SEPUTARKUDUS.COM, UMK – Sorak-sorai penonton menggema di Auditorium Universitas Muria Kudus (UMK) saat Gado-Gado Coustik usai tampil menampilkan musikalisasi puisi karya Sapardi Djoko Damono. Mereka meminta grup musik tersebut tidak turun panggung, dan tampil kembali membawakan puisi yang menjadi lagu, dan sajak-sajak yang dimusikalisasi.

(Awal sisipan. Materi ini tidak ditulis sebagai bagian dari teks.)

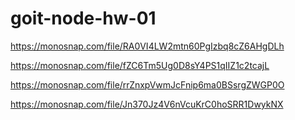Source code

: # goit-node-hw-01

https://monosnap.com/file/RA0VI4LW2mtn60PgIzbq8cZ6AHgDLh

https://monosnap.com/file/fZC6Tm5Ug0D8sY4PS1qIIZ1c2tcajL

https://monosnap.com/file/rrZnxpVwmJcFnip6ma0BSsrgZWGP0O

https://monosnap.com/file/Jn370Jz4V6nVcuKrC0hoSRR1DwykNX
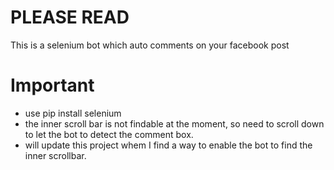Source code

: # PLEASE READ
This is a selenium bot which auto comments on your facebook post

# Important 
- use pip install selenium
- the inner scroll bar is not findable at the moment, so need to scroll down to let the bot to detect the comment box. 
- will update this project whem I find a way to enable the bot to find the inner scrollbar. 
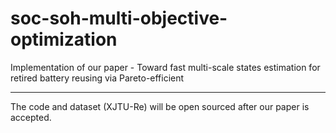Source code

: # soc-soh-multi-objective-optimization

Implementation of our paper - Toward fast multi-scale states estimation for retired battery reusing via Pareto-efficient

-----------------------------------

The code and dataset (XJTU-Re) will be open sourced after our paper is accepted.
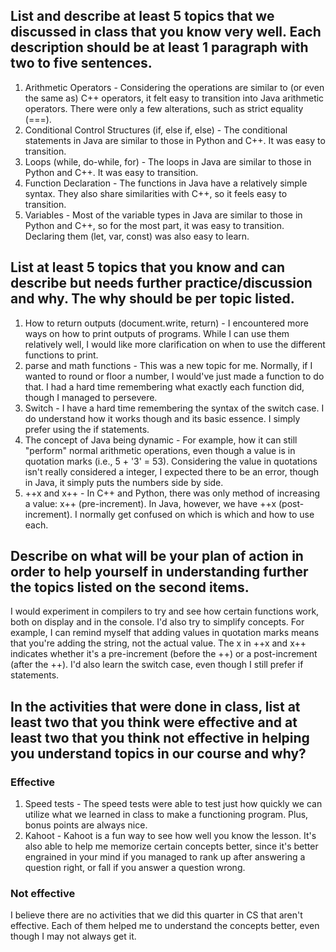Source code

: ## List and describe at least 5 topics that we discussed in class that you know very well. Each description should be at least 1 paragraph with two to five sentences.
1. Arithmetic Operators - Considering the operations are similar to (or even the same as) C++ operators, it felt easy to transition into Java arithmetic operators. There were only a few alterations, such as strict equality (===).
2. Conditional Control Structures (if, else if, else) - The conditional statements in Java are similar to those in Python and C++. It was easy to transition.
3. Loops (while, do-while, for) - The loops in Java are similar to those in Python and C++. It was easy to transition.
4. Function Declaration - The functions in Java have a relatively simple syntax. They also share similarities with C++, so it feels easy to transition.
5. Variables - Most of the variable types in Java are similar to those in Python and C++, so for the most part, it was easy to transition. Declaring them (let, var, const) was also easy to learn.

## List at least 5 topics that you know and can describe but needs further practice/discussion and why. The why should be per topic listed.
1. How to return outputs (document.write, return) - I encountered more ways on how to print outputs of programs. While I can use them relatively well, I would like more clarification on when to use the different functions to print.
2. parse and math functions - This was a new topic for me. Normally, if I wanted to round or floor a number, I would've just made a function to do that. I had a hard time remembering what exactly each function did, though I managed to persevere.
3. Switch - I have a hard time remembering the syntax of the switch case. I do understand how it works though and its basic essence. I simply prefer using the if statements.
4. The concept of Java being dynamic - For example, how it can still "perform" normal arithmetic operations, even though a value is in quotation marks (i.e., 5 + '3' = 53). Considering the value in quotations isn't really considered a integer, I expected there to be an error, though in Java, it simply puts the numbers side by side.
5. ++x and x++ - In C++ and Python, there was only method of increasing a value: x++ (pre-increment). In Java, however, we have ++x (post-increment). I normally get confused on which is which and how to use each.

## Describe on what will be your plan of action in order to help yourself in understanding further the topics listed on the second items.
I would experiment in compilers to try and see how certain functions work, both on display and in the console. I'd also try to simplify concepts. For example, I can remind myself that adding values in quotation marks means that you're adding the string, not the actual value. The x in ++x and x++ indicates whether it's a pre-increment (before the ++) or a post-increment (after the ++). I'd also learn the switch case, even though I still prefer if statements.

## In the activities that were done in class, list at least two that you think were effective and at least two that you think not effective in helping you understand topics in our course and why?

### Effective
1. Speed tests - The speed tests were able to test just how quickly we can utilize what we learned in class to make a functioning program. Plus, bonus points are always nice.
2. Kahoot - Kahoot is a fun way to see how well you know the lesson. It's also able to help me memorize certain concepts better, since it's better engrained in your mind if you managed to rank up after answering a question right, or fall if you answer a question wrong.

### Not effective
I believe there are no activities that we did this quarter in CS that aren't effective. Each of them helped me to understand the concepts better, even though I may not always get it.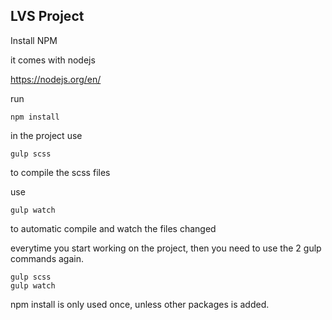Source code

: ## LVS Project


Install NPM 

it comes with nodejs

https://nodejs.org/en/

run

    npm install

  

in the project
use

    gulp scss

to compile the scss files

use

    gulp watch

to automatic compile and watch the files changed

  
  
everytime you start working on the project, then you need to use the 2 gulp commands again.

    gulp scss
    gulp watch

  npm install is only used once, unless other packages is added.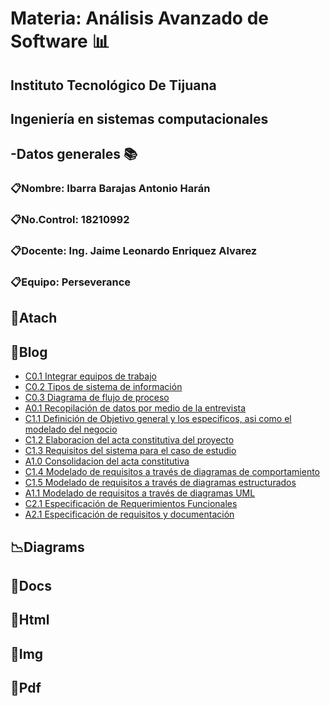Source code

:# Materia: Análisis Avanzado de Software :bar_chart:

## Instituto Tecnológico De Tijuana
## Ingeniería en sistemas computacionales


## -Datos generales :books:
### :clipboard:Nombre: Ibarra Barajas Antonio Harán
### :clipboard:No.Control: 18210992
### :clipboard:Docente: Ing. Jaime Leonardo Enriquez Alvarez 
### :clipboard:Equipo: Perseverance



## :memo:Atach
## :memo:Blog
- [C0.1 Integrar equipos de trabajo](https://github.com/AntonioIB9/AnalisisAvanzadoDeSoftware_AntonioIbarra/blob/main/C0.1_IntegrarEquiposdeTrabajo_AntonioHar%C3%A1nIbarraBarajas.pdf)
- [C0.2 Tipos de sistema de información](https://github.com/AntonioIB9/AnalisisAvanzadoDeSoftware_AntonioIbarra/blob/main/C0.2_Tipo_de_Sistema_Desarrollar_AntonioHaranIbarraBarajas.pdf)
- [C0.3 Diagrama de flujo de proceso](https://github.com/AntonioIB9/AnalisisAvanzadoDeSoftware_AntonioIbarra/blob/main/C0.3_DiagramadeFlujo_Proceso_AntonioHaranIbarraBarajas.pdf) 
- [A0.1 Recopilación de datos por medio de la entrevista](https://github.com/AntonioIB9/AnalisisAvanzadoDeSoftware_AntonioIbarra/blob/main/A0.1_Interview_Compilation_AntonioHaranIbarraBarajas.pdf)
- [C1.1 Definición de Objetivo general y los especificos, asi como el modelado del negocio](https://github.com/AntonioIB9/AnalisisAvanzadoDeSoftware_AntonioIbarra/blob/main/C1.1_ObjetivosGenerales_especificos_AntonioHaranIbarraBarajas.pdf)
- [C1.2 Elaboracion del acta constitutiva del proyecto](https://github.com/AntonioIB9/AnalisisAvanzadoDeSoftware_AntonioIbarra/blob/main/C1.2_ActaConstitutiva_delProyecto_AntonioHar%C3%A1nIbarraBarajas.pdf)
- [C1.3 Requisitos del sistema para el caso de estudio](https://github.com/AntonioIB9/AnalisisAvanzadoDeSoftware_AntonioIbarra/blob/main/C1.3_Requisitos_del_sistema_AntonioHaranIbarraBarajas.pdf) 
- [A1.0 Consolidacion del acta constitutiva](https://github.com/AntonioIB9/AnalisisAvanzadoDeSoftware_AntonioIbarra/blob/main/A1.0_Consolidation_of_the_Constitutive_Act_IbarraBarajasAntonioHaran.pdf) 
- [C1.4 Modelado de requisitos a través de diagramas de comportamiento](https://github.com/AntonioIB9/AnalisisAvanzadoDeSoftware_AntonioIbarra/blob/main/C1.4_UML_Casos_de_uso_secuencia_clases_IbarraBarajasAntonioHaran.pdf)
- [C1.5  Modelado de requisitos a través de diagramas estructurados](https://github.com/AntonioIB9/AnalisisAvanzadoDeSoftware_AntonioIbarra/blob/main/C1.5_UML_Estado_componentes_distribucion_IbarraBarajasAntonioHaran.pdf)
- [A1.1  Modelado de requisitos a través de diagramas UML](https://github.com/AntonioIB9/AnalisisAvanzadoDeSoftware_AntonioIbarra/blob/main/A1.1_Modelingrequirements_UML_IbarraBarajasAntonioHaran.pdf)
- [C2.1 Especificación de Requerimientos Funcionales]()
- [A2.1 Especificación de requisitos y documentación]()

## :chart_with_downwards_trend:Diagrams
## :page_facing_up:Docs
## :page_with_curl:Html
## :sunrise:Img
## :book:Pdf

“lagi, lagi, lagi,” teriak penontong yang hadir dalam acara yang diselenggarakan Forum Apresiasi Sastra Dan Budaya Kudus (Fasbuk) tema “Sajak Cinta Sapardi Djoko Damono”, Senin (20/3/2017) malam.
Baca juga: Ririn Terkesan Bacakan Sajak Sapardi Djoko Damono Bersama Sastrawan Kudus
Lilik Nur Cahyono (23), satu diantara 10 personil Gado-Gado Coustik, mengaku puas dengan antusias penonton yang hadir di acara tersebut. Lilik, begitu dia akrab disapa, sudi berbagi cerita kepada Seputarkudus.com tentang persiapan Gado-Gado Coustik untuk pentas di acara tersebut. Dia mengaku butuh waktu dua pekan untuk persiapan tampil. Meski ada kendala, mereka berhasil mengaransemen enam puisi menjadi lagu dan satu musikalisasi puisi.
“Kami sempat kesulitan, karena musik Keroncong berbeda dengan genre yang lain. Kadang ada alat musik yang sulit masuk ke dalam nada. Tapi setelah latihan dua pekan semua berjalan dengan baik,” Jelas pria asli Jepara itu.
Dia juga menjelaskan, Gado-Gado Coustik berdiri sejak kurang lebih satu tahun yang lalu, tepatnya 2 Februari 2016. Tetapi nama awal adalah Keroncong Dangdut Gabungan Anak Teater (Cangdung Gak Teter). Karena tidak semua personel dari anggota teater, setelah berjalan dua bulan kemudian mereka menggati nama menjadi Gado-Gado Coustik.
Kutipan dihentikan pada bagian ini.